The surgical operative report :


The surgical operative report is one of the most important elements of the patient's cancer file.
Its thorough study allows a clear judgement on the quality of the surgical procedure.

The surgical operative report should be written as soon as possible, (at best when the surgeon leaves the operating theatre). It should explicitly describe each and every difficulty encountered and the duration of the operation.

A detailed description of observed lesions is essential

  • size of the primitive tumour,
  • its precise location,
  • its spread to neighbouring structures,
  • its adhesion to nearby organs,
  • the size and locations of pathological nodes

A clear description of surgical acts

  • acts which were actually realised,
  • but also those that were not carried out for technical or other reasons,
  • the precise location of clips left on residual tumours,
  • a precise description of tumours left after surgery,
  • a precise description of the surgical specimens collected in clearly labelled containers,
  • specific samples for molecular biology.

A precise description of the completeness of surgery

  • Clear description of this completeness,
  • Description of the carcinologic nature of surgery (free limits),
  • On the contrary, description of resections taken from the tumour,
  • Precise location and description of tumour left after surgery.

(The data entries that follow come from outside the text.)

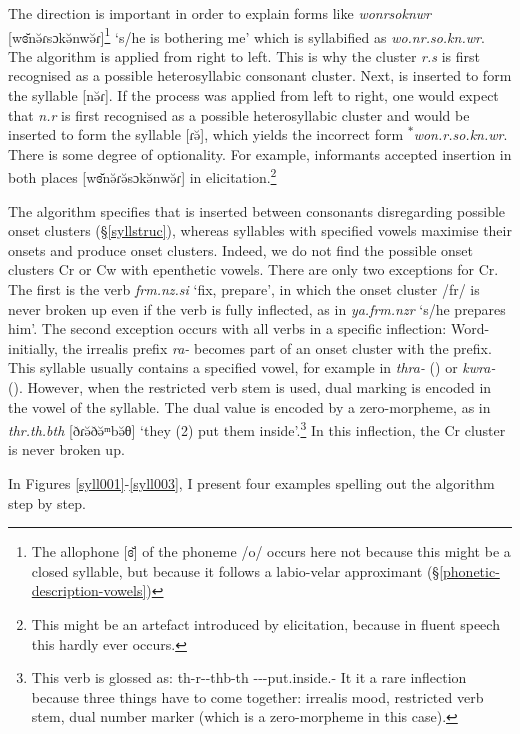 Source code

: The direction is important in order to explain forms like \emph{wonrsoknwr} [wɞ̆nə̆ɾsɔkə̆nwə̆ɾ]\footnote{The allophone [ɞ̆] of the phoneme /o/ occurs here not because this might be a closed syllable, but because it follows a labio-velar approximant ({\S}\ref{phonetic-description-vowels})} `s/he is bothering me' which is syllabified as \emph{wo.nr.so.kn.wr}. The algorithm is applied from right to left. This is why the cluster \emph{r.s} is first recognised as a possible heterosyllabic consonant cluster. Next,  is inserted to form the syllable [nə̆ɾ]. If the process was applied from left to right, one would expect that \emph{n.r} is first recognised as a possible heterosyllabic cluster and  would be inserted to form the syllable [ɾə̆], which yields the incorrect form \textsuperscript{$\ast$}\emph{won.r.so.kn.wr}. There is some degree of optionality. For example, informants accepted  insertion in both places [wɞ̆nə̆ɾə̆sɔkə̆nwə̆ɾ] in elicitation.\footnote{This might be an artefact introduced by elicitation, because in fluent speech this hardly ever occurs.}

The algorithm specifies that  is inserted between consonants disregarding possible onset clusters ({\S}\ref{syllstruc}), whereas syllables with specified vowels maximise their onsets and produce onset clusters. Indeed, we do not find the possible onset clusters Cr or Cw with epenthetic vowels. There are only two exceptions for Cr. The first is the verb \emph{frm.nz.si} `fix, prepare', in which the onset cluster /fr/ is never broken up even if the verb is fully inflected, as in \emph{ya.frm.nzr} `s/he prepares him'. The second exception occurs with all verbs in a specific inflection: Word-initially, the irrealis prefix \emph{ra-} becomes part of an onset cluster with the  prefix. This syllable usually contains a specified vowel, for example in \emph{thra-} ({\Stnsg}) or \emph{kwra-} ({\Fsg}). However, when the restricted verb stem is used, dual marking is encoded in the vowel of the syllable. The dual value is encoded by a zero-morpheme, as in \emph{thr.th.bth} [ðɾə̆ðə̆ᵐbə̆θ] `they (2) put them inside'.\footnote{This verb is glossed as: th-r-\Zero{}-thb-th \Stnsg-\Irr-\Ndu-put.inside.{\Rs}-\Stnsg{} It it a rare inflection because three things have to come together: irrealis mood, restricted verb stem, dual number marker (which is a zero-morpheme in this case).} In this inflection, the Cr cluster is never broken up.

In Figures \ref{syll001}-\ref{syll003}, I present four examples spelling out the algorithm step by step.

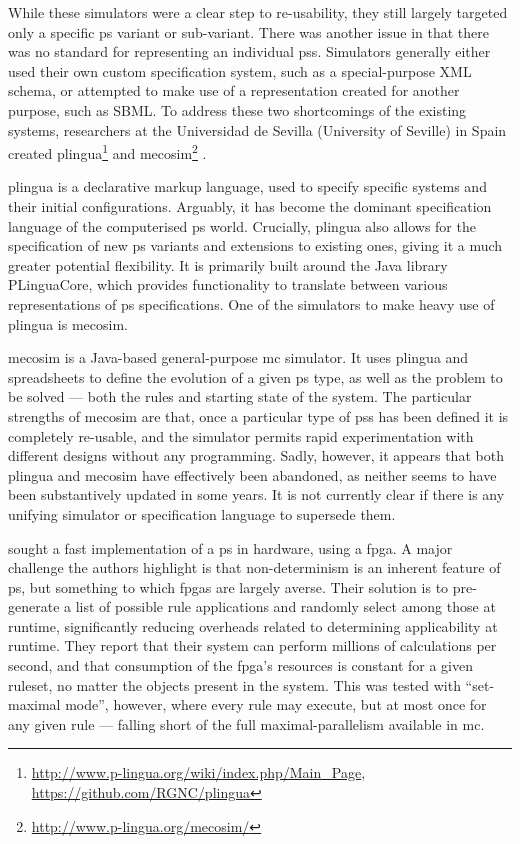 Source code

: While these simulators were a clear step to re-usability, they still largely targeted only a specific \gls{ps} variant or sub-variant.  There was another issue in that there was no standard for representing an individual \glspl{ps}.  Simulators generally either used their own custom specification system, such as a special-purpose XML schema, or attempted to make use of a representation created for another purpose, such as SBML.  To address these two shortcomings of the existing systems, researchers at the Universidad de Sevilla (University of Seville) in Spain created \gls{plingua}\footnote{\url{http://www.p-lingua.org/wiki/index.php/Main_Page}, \url{https://github.com/RGNC/plingua}} \cite{Diaz-Pernil2008a,Garcia-Quismondo2010} and \gls{mecosim}\footnote{\url{http://www.p-lingua.org/mecosim/}} \cite{Perez-Hurtado2010}.

\Gls{plingua} is a declarative markup language, used to specify specific systems and their initial configurations.  Arguably, it has become the dominant specification language of the computerised \gls{ps} world.  Crucially, \gls{plingua} also allows for the specification of new \gls{ps} variants and extensions to existing ones, giving it a much greater potential flexibility.  It is primarily built around the Java library PLinguaCore, which provides functionality to translate between various representations of \gls{ps} specifications.  One of the simulators to make heavy use of \gls{plingua} is \gls{mecosim}.

\Gls{mecosim} is a Java-based general-purpose \gls{mc} simulator.  It uses \gls{plingua} and spreadsheets to define the evolution of a given \gls{ps} type, as well as the problem to be solved --- both the rules and starting state of the system.  The particular strengths of \gls{mecosim} are that, once a particular type of \glspl{ps} has been defined it is completely re-usable, and the simulator permits rapid experimentation with different designs without any programming.  Sadly, however, it appears that both \gls{plingua} and \gls{mecosim} have effectively been abandoned, as neither seems to have been substantively updated in some years.  It is not currently clear if there is any unifying simulator or specification language to supersede them.

\citeauthor{Verlan2012} \cite{Verlan2012} sought a fast implementation of a \gls{ps} in hardware, using a \gls{fpga}.  A major challenge the authors highlight is that non-determinism is an inherent feature of \gls{ps}, but something to which \glspl{fpga} are largely averse.  Their solution is to pre-generate a list of possible rule applications and randomly select among those at runtime, significantly reducing overheads related to determining applicability at runtime.  They report that their system can perform millions of calculations per second, and that consumption of the \gls{fpga}'s resources is constant for a given ruleset, no matter the objects present in the system.  This was tested with ``set-maximal mode'', however, where every rule may execute, but at most once for any given rule --- falling short of the full maximal-parallelism available in \gls{mc}.

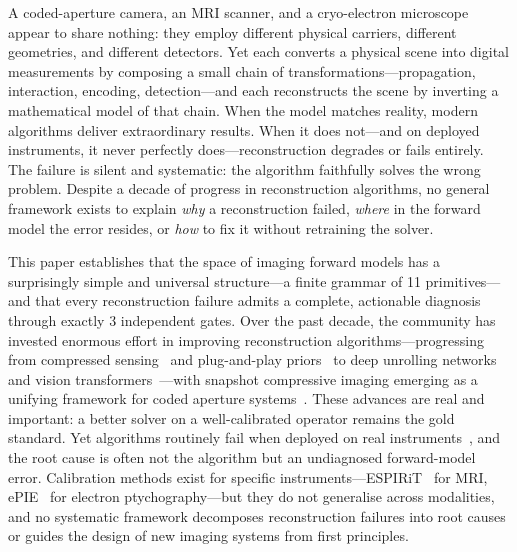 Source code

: \begin{sloppypar}
A coded-aperture camera, an MRI scanner, and a cryo-electron microscope appear to share nothing: they employ different physical carriers, different geometries, and different detectors. Yet each converts a physical scene into digital measurements by composing a small chain of transformations---propagation, interaction, encoding, detection---and each reconstructs the scene by inverting a mathematical model of that chain. When the model matches reality, modern algorithms deliver extraordinary results. When it does not---and on deployed instruments, it never perfectly does---reconstruction degrades or fails entirely. The failure is silent and systematic: the algorithm faithfully solves the wrong problem. Despite a decade of progress in reconstruction algorithms, no general framework exists to explain \emph{why} a reconstruction failed, \emph{where} in the forward model the error resides, or \emph{how} to fix it without retraining the solver.
\end{sloppypar}

This paper establishes that the space of imaging forward models has a surprisingly simple and universal structure---a finite grammar of 11 primitives---and that every reconstruction failure admits a complete, actionable diagnosis through exactly 3 independent gates. Over the past decade, the community has invested enormous effort in improving reconstruction algorithms---progressing from compressed sensing~\cite{candes2008compressed,donoho2006compressed} and plug-and-play priors~\cite{venkatakrishnan2013pnp,yuan2021pnp} to deep unrolling networks~\cite{monga2021unrolling} and vision transformers~\cite{cai2022mst}---with snapshot compressive imaging emerging as a unifying framework for coded aperture systems~\cite{yuan2021sci}. These advances are real and important: a better solver on a well-calibrated operator remains the gold standard. Yet algorithms routinely fail when deployed on real instruments~\cite{antun2020instabilities}, and the root cause is often not the algorithm but an undiagnosed forward-model error. Calibration methods exist for specific instruments---ESPIRiT~\cite{uecker2014espirit} for MRI, ePIE~\cite{maiden2009ptychography} for electron ptychography---but they do not generalise across modalities, and no systematic framework decomposes reconstruction failures into root causes or guides the design of new imaging systems from first principles.

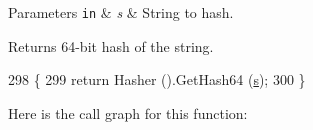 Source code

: \begin{DoxyParams}[1]{Parameters}
\mbox{\tt in}  & {\em s} & String to hash. \\
\hline
\end{DoxyParams}
\begin{DoxyReturn}{Returns}
64-\/bit hash of the string. 
\end{DoxyReturn}

\begin{DoxyCode}
298 \{
299   \textcolor{keywordflow}{return} Hasher ().GetHash64 (\hyperlink{generate__test__data__lte__sinr_8m_ad83eeb3a142285d1243a08c6b7026df8}{s});
300 \}
\end{DoxyCode}


Here is the call graph for this function\+:


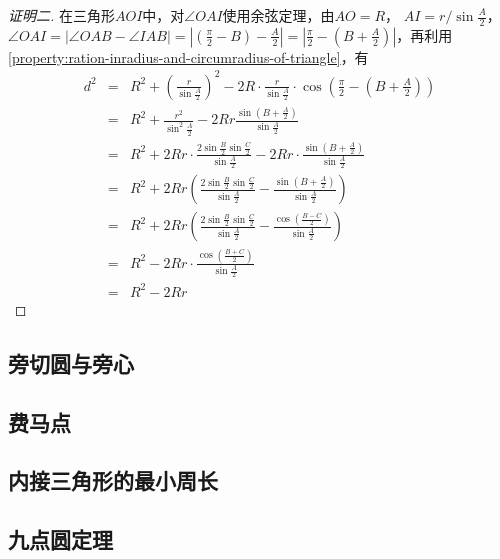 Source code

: \begin{proof}[证明二]
  在三角形$AOI$中，对$\angle OAI$使用余弦定理，由$AO=R$， $AI=r/\sin{\frac{A}{2}}$，$\angle OAI = \left| \angle OAB - \angle IAB \right| = \left| \left( \frac{\pi}{2}-B \right) - \frac{A}{2} \right| = \left| \frac{\pi}{2} - \left( B+\frac{A}{2} \right) \right|$，再利用\autoref{property:ration-inradius-and-circumradius-of-triangle}，有
  \begin{eqnarray*}
    d^2 & = & R^2+\left( \frac{r}{\sin{\frac{A}{2}}} \right)^2 - 2R \cdot \frac{r}{\sin{\frac{A}{2}}} \cdot \cos{\left( \frac{\pi}{2}-\left( B+\frac{A}{2} \right) \right)} \\
    & = & R^2 + \frac{r^2}{\sin^2 \frac{A}{2}} -2Rr \frac{\sin{\left( B+\frac{A}{2} \right)}}{\sin{\frac{A}{2}}} \\
    & = & R^2 + 2Rr \cdot \frac{2\sin{\frac{B}{2}}\sin{\frac{C}{2}}}{\sin{\frac{A}{2}}}-2Rr \cdot \frac{\sin{\left( B+\frac{A}{2} \right)}}{\sin{\frac{A}{2}}} \\
    & = & R^2 + 2Rr \left( \frac{2\sin{\frac{B}{2}}\sin{\frac{C}{2}}}{\sin{\frac{A}{2}}} - \frac{\sin{\left( B+\frac{A}{2} \right)}}{\sin{\frac{A}{2}}} \right) \\
    & = & R^2 + 2Rr \left( \frac{2\sin{\frac{B}{2}}\sin{\frac{C}{2}}}{\sin{\frac{A}{2}}} - \frac{\cos{\left( \frac{B-C}{2} \right)}}{\sin{\frac{A}{2}}} \right) \\
    & = & R^2 - 2Rr \cdot \frac{\cos{\left( \frac{B+C}{2} \right)}}{\sin{\frac{A}{2}}} \\
    & = & R^2 - 2Rr
  \end{eqnarray*}
\end{proof}

\subsection{旁切圆与旁心}
\label{sec:escenter}

\subsection{费马点}
\label{sec:fermat-point-of-triangle}

\subsection{内接三角形的最小周长}
\label{sec:min-girth-of-triangle-in-other}

\subsection{九点圆定理}
\label{sec:nine-point-theorem-of-triangle}


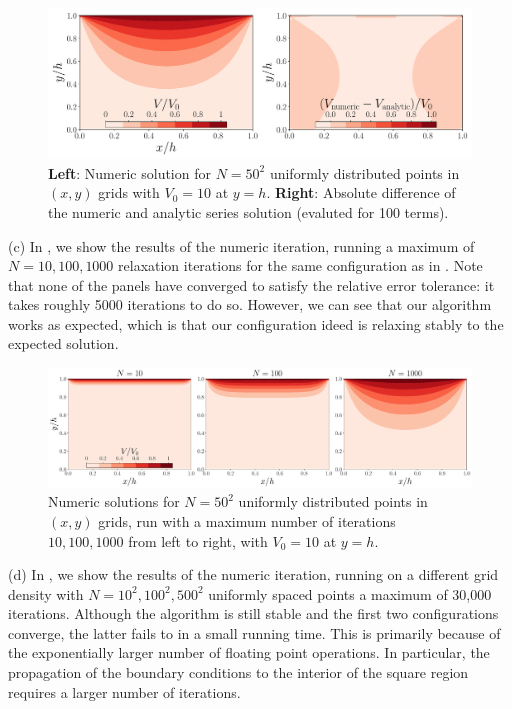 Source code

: {\begin{figure}[h!tb]
    \centering
    \includegraphics[width=\linewidth]{part1-comp.pdf}
    \caption{\textbf{Left}: Numeric solution for $N=50^2$ uniformly distributed points in $(x,y)$ grids with $V_0 = 10$ at $y = h$. \textbf{Right}: Absolute difference of the numeric and analytic series solution (evaluted for 100 terms).}
    \label{fig:part1-comp}
\end{figure}

(c) In , we show the results of the numeric iteration, running a maximum of $N = 10,100,1000$ relaxation iterations for the same configuration as in .
Note that none of the panels have converged to satisfy the relative error tolerance: it takes roughly 5000 iterations to do so.
However, we can see that our algorithm works as expected, which is that our configuration ideed is relaxing stably to the expected solution.

\begin{figure}[h!tb]
    \centering
    \includegraphics[width=\linewidth]{part1-iter.pdf}
    \caption{Numeric solutions for $N = 50^2$ uniformly distributed points in $(x,y)$ grids, run with a maximum number of iterations $10,100,1000$ from left to right, with $V_0 = 10$ at $y = h$.}
    \label{fig:part1-iter}
\end{figure}


(d) In , we show the results of the numeric iteration, running on a different grid density with $N = 10^2,100^2,500^2$ uniformly spaced points a maximum of 30,000 iterations.
Although the algorithm is still stable and the first two configurations converge, the latter fails to in a small running time.
This is primarily because of the exponentially larger number of floating point operations.
In particular, the propagation of the boundary conditions to the interior of the square region requires a larger number of iterations.

}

Preparation for the histological study

  • Collection in separated containers of the different surgical specimens,
  • Well oriented surgical specimens
  • Surgical specimens that have not been fragmented by an immediate, incompetent or even harmful post surgical exploration,
  • Surgical specimens immersed in preserving liquid (formalin or other new liquids) if the transportation duration is long.
  • Special samples for molecular biology (immediate transmission and preservation)
  • Special samples for tissue culture (specific culture media).
Such skilful preparation enables the pathologist to carry out a quality examination and to respond precisely on surgical limits and completeness of the excision, and the biologist to progress with knowledge of each patient’s tumour.

Diagnostic surgery  :

Biopsy

The biopsy technique varies according to the organ concerned and the type of cancer. Several quality criteria should be respected.

The biopsy
  • uses an instrument which does not cause any crush nor coagulation of the sampled tissue (cold lancet, biopsy forceps),
  • should be pertinent and should represent the whole tumour,
  • suould avoid haemorrhaging, necrotic or infected zones,
  • should concern junction zones between healthy tissue and tumour (for instance the implantation foot of polyp tumours),
  • Should avoid any bleeding or abscess which would slow down further treatment,
  • Should provide sufficient tissue to allow a good quality histological study,
  • Should allow the study of other biological criteria necessary for a quality classification:

            (tumour differentiation,  histological grading,    importance of vascularisation,          
               importance of  stromal  reaction,  presence of lymph or venous emboli, research of hormone  
              receptors by immunochemistry, research of growth factor receptors by immunochemistry,
             research of oncogenes by in situ hybridisation, ploidy study by flow cytometry).
If the histological response is uncertain, we should not hesitate to repeat the biopsy in order not to reject the hypothesis of cancer or, on the contrary, to propose mutilating surgery without formal proof of malignancy.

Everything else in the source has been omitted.